━━━ DATA UNDER STUDY

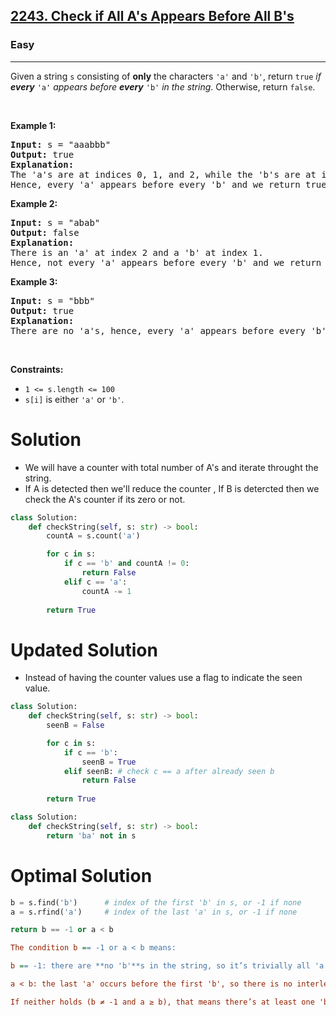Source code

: <h2><a href="https://leetcode.com/problems/check-if-all-as-appears-before-all-bs/?envType=problem-list-v2&envId=n9iuhemc">2243. Check if All A's Appears Before All B's</a></h2><h3>Easy</h3><hr><p>Given a string <code>s</code> consisting of <strong>only</strong> the characters <code>&#39;a&#39;</code> and <code>&#39;b&#39;</code>, return <code>true</code> <em>if <strong>every</strong> </em><code>&#39;a&#39;</code> <em>appears before <strong>every</strong> </em><code>&#39;b&#39;</code><em> in the string</em>. Otherwise, return <code>false</code>.</p>

<p>&nbsp;</p>
<p><strong class="example">Example 1:</strong></p>

<pre>
<strong>Input:</strong> s = &quot;aaabbb&quot;
<strong>Output:</strong> true
<strong>Explanation:</strong>
The &#39;a&#39;s are at indices 0, 1, and 2, while the &#39;b&#39;s are at indices 3, 4, and 5.
Hence, every &#39;a&#39; appears before every &#39;b&#39; and we return true.
</pre>

<p><strong class="example">Example 2:</strong></p>

<pre>
<strong>Input:</strong> s = &quot;abab&quot;
<strong>Output:</strong> false
<strong>Explanation:</strong>
There is an &#39;a&#39; at index 2 and a &#39;b&#39; at index 1.
Hence, not every &#39;a&#39; appears before every &#39;b&#39; and we return false.
</pre>

<p><strong class="example">Example 3:</strong></p>

<pre>
<strong>Input:</strong> s = &quot;bbb&quot;
<strong>Output:</strong> true
<strong>Explanation:</strong>
There are no &#39;a&#39;s, hence, every &#39;a&#39; appears before every &#39;b&#39; and we return true.
</pre>

<p>&nbsp;</p>
<p><strong>Constraints:</strong></p>

<ul>
	<li><code>1 &lt;= s.length &lt;= 100</code></li>
	<li><code>s[i]</code> is either <code>&#39;a&#39;</code> or <code>&#39;b&#39;</code>.</li>
</ul>

# Solution 
* We will have a counter with total number of A's and iterate throught the string.
* If A is detected then we'll reduce the counter , If B is detercted then we check the A's counter if its zero or not.

```python
class Solution:
    def checkString(self, s: str) -> bool:
        countA = s.count('a')

        for c in s:
            if c == 'b' and countA != 0:
                return False
            elif c == 'a':
                countA -= 1
        
        return True
```

# Updated Solution 
* Instead of having the counter values use a flag to indicate the seen value. 
```python
class Solution:
    def checkString(self, s: str) -> bool:
        seenB = False 

        for c in s:
            if c == 'b':
                seenB = True
            elif seenB: # check c == a after already seen b
                return False
        
        return True
```

```python
class Solution:
    def checkString(self, s: str) -> bool:
        return 'ba' not in s
```
# Optimal Solution 
```python
b = s.find('b')      # index of the first 'b' in s, or -1 if none
a = s.rfind('a')     # index of the last 'a' in s, or -1 if none

return b == -1 or a < b
```
```ini 
The condition b == -1 or a < b means:

b == -1: there are **no 'b'**s in the string, so it’s trivially all 'a's (or empty), which is valid.

a < b: the last 'a' occurs before the first 'b', so there is no interleaving “a after b.”

If neither holds (b ≠ -1 and a ≥ b), that means there’s at least one 'b', and there’s an 'a' at or after that first 'b', so the string fails the “all a’s before any b” check.
```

━━━━━━

A word-for-word retyping of the material above is expected, without pictures.

▶ RESPONSE AREA
Source code

: <h2><a href="https://leetcode.com/problems/check-if-all-as-appears-before-all-bs/?envType=problem-list-v2&envId=n9iuhemc">2243. Check if All A's Appears Before All B's</a></h2><h3>Easy</h3><hr><p>Given a string <code>s</code> consisting of <strong>only</strong> the characters <code>&#39;a&#39;</code> and <code>&#39;b&#39;</code>, return <code>true</code> <em>if <strong>every</strong> </em><code>&#39;a&#39;</code> <em>appears before <strong>every</strong> </em><code>&#39;b&#39;</code><em> in the string</em>. Otherwise, return <code>false</code>.</p>

<p>&nbsp;</p>
<p><strong class="example">Example 1:</strong></p>

<pre>
<strong>Input:</strong> s = &quot;aaabbb&quot;
<strong>Output:</strong> true
<strong>Explanation:</strong>
The &#39;a&#39;s are at indices 0, 1, and 2, while the &#39;b&#39;s are at indices 3, 4, and 5.
Hence, every &#39;a&#39; appears before every &#39;b&#39; and we return true.
</pre>

<p><strong class="example">Example 2:</strong></p>

<pre>
<strong>Input:</strong> s = &quot;abab&quot;
<strong>Output:</strong> false
<strong>Explanation:</strong>
There is an &#39;a&#39; at index 2 and a &#39;b&#39; at index 1.
Hence, not every &#39;a&#39; appears before every &#39;b&#39; and we return false.
</pre>

<p><strong class="example">Example 3:</strong></p>

<pre>
<strong>Input:</strong> s = &quot;bbb&quot;
<strong>Output:</strong> true
<strong>Explanation:</strong>
There are no &#39;a&#39;s, hence, every &#39;a&#39; appears before every &#39;b&#39; and we return true.
</pre>

<p>&nbsp;</p>
<p><strong>Constraints:</strong></p>

<ul>
	<li><code>1 &lt;= s.length &lt;= 100</code></li>
	<li><code>s[i]</code> is either <code>&#39;a&#39;</code> or <code>&#39;b&#39;</code>.</li>
</ul>

# Solution 
* We will have a counter with total number of A's and iterate throught the string.
* If A is detected then we'll reduce the counter , If B is detercted then we check the A's counter if its zero or not.

```python
class Solution:
    def checkString(self, s: str) -> bool:
        countA = s.count('a')

        for c in s:
            if c == 'b' and countA != 0:
                return False
            elif c == 'a':
                countA -= 1
        
        return True
```

# Updated Solution 
* Instead of having the counter values use a flag to indicate the seen value. 
```python
class Solution:
    def checkString(self, s: str) -> bool:
        seenB = False 

        for c in s:
            if c == 'b':
                seenB = True
            elif seenB: # check c == a after already seen b
                return False
        
        return True
```

```python
class Solution:
    def checkString(self, s: str) -> bool:
        return 'ba' not in s
```
# Optimal Solution 
```python
b = s.find('b')      # index of the first 'b' in s, or -1 if none
a = s.rfind('a')     # index of the last 'a' in s, or -1 if none

return b == -1 or a < b
```
```ini 
The condition b == -1 or a < b means:

b == -1: there are **no 'b'**s in the string, so it’s trivially all 'a's (or empty), which is valid.

a < b: the last 'a' occurs before the first 'b', so there is no interleaving “a after b.”

If neither holds (b ≠ -1 and a ≥ b), that means there’s at least one 'b', and there’s an 'a' at or after that first 'b', so the string fails the “all a’s before any b” check.
```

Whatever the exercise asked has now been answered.